Generative Bionics, la startup nata dall'Istituto Italiano di Tecnologia (IIT), raccoglie 70 milioni di euro per la produzione di robot umanoidi intelligenti 'Made in Italy'.
L'operazione è guidata dal Fondo Artificial Intelligence di Cdp Venture Capital, con la partecipazione di Amd Ventures, Duferco, Eni Next, RoboIT e Tether.
Il capitale raccolto permetterà di accelerare lo sviluppo prodotto, l'addestramento dei sistemi di Physical AI - la fusione tra robotica e intelligenza artificiale - oltre alla validazione industriale e alla costruzione del primo stabilimento produttivo. L'azienda sta anche finalizzando i primi contratti con aziende nel settore della manifattura industriale, che saranno annunciati nei primi mesi del 2026, segnando l'ingresso degli umanoidi in contesti produttivi reali.

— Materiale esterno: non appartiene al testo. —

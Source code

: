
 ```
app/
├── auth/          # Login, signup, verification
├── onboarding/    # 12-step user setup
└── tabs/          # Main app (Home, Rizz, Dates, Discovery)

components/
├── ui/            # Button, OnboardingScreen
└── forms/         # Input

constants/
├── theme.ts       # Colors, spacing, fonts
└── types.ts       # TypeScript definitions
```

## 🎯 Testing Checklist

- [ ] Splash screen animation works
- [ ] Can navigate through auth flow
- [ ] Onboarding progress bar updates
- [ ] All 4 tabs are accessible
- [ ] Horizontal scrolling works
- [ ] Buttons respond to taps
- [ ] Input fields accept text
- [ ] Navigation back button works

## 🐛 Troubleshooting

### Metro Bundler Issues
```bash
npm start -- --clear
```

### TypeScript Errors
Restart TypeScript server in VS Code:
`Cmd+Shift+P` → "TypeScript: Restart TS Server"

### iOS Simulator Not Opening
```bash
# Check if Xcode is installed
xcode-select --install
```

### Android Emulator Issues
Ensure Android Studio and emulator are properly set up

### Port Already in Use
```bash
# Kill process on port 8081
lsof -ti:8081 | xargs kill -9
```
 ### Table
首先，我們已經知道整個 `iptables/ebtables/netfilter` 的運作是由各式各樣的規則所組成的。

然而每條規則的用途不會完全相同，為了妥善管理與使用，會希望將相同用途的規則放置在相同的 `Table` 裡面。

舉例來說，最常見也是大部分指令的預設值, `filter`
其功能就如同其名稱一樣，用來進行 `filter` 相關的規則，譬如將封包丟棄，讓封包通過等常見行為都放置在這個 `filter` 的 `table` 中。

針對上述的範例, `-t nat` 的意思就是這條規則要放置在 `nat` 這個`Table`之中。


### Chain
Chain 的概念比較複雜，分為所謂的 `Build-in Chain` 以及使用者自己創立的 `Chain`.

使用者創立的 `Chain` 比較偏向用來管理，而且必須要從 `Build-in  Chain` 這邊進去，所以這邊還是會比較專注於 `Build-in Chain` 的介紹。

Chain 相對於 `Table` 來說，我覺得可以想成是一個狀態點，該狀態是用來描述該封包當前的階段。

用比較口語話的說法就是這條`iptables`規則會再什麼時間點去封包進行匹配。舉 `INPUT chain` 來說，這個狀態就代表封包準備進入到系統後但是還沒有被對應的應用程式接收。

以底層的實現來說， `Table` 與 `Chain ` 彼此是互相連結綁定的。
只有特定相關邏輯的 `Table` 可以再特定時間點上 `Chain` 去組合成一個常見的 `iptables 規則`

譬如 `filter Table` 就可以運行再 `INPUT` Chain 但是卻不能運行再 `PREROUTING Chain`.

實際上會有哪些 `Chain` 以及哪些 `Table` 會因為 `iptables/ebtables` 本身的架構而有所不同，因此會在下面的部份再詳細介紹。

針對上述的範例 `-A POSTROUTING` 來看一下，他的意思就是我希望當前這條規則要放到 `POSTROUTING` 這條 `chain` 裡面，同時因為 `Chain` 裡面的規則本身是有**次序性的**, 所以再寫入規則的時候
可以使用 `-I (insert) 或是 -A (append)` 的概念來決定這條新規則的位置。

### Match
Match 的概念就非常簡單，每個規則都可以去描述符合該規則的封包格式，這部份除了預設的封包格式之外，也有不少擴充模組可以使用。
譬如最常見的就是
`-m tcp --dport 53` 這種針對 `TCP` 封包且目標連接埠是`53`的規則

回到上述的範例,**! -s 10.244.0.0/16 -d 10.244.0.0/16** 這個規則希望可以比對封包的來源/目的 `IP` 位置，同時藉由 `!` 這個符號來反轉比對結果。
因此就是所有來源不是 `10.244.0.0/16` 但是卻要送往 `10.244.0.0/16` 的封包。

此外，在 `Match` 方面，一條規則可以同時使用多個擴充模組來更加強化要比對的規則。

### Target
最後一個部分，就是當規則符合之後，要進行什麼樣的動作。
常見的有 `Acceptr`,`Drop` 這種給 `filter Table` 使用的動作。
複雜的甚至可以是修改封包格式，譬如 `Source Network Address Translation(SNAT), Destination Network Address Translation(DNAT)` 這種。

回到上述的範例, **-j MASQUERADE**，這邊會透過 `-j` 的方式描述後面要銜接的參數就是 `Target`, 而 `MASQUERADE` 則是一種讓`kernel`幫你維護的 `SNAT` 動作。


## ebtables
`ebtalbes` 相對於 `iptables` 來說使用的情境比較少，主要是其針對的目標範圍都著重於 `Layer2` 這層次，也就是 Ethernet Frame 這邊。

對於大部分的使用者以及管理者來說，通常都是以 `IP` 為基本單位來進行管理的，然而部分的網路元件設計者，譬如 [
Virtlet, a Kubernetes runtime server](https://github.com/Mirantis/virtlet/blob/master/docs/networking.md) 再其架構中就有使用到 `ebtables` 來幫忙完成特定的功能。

"La nostra missione è costruire un futuro in cui i robot umanoidi intelligenti collaborino quotidianamente con persone, amplificando il potenziale cognitivo e fisico dell'essere umano", afferma Daniele Pucci, ceo e co-founder di Generative Bionics. "La nostra 'Physical AI' ci permette di progettare e produrre robot ispirati all'essere umano che generano un chiaro valore aggiunto per diverse applicazioni industriali. Secondo le principali analisi internazionali, il mercato della robotica umanoide - prosegue Pucci - supererà i 200 miliardi di euro già nel 2035 e potrebbe superare i 5 trilioni entro il 2050. È una trasformazione epocale: il nostro obiettivo è diventare l'attore di riferimento nella Physical AI per robot umanoidi integrati in un ecosistema tecnologico umano-centrico", conclude Pucci.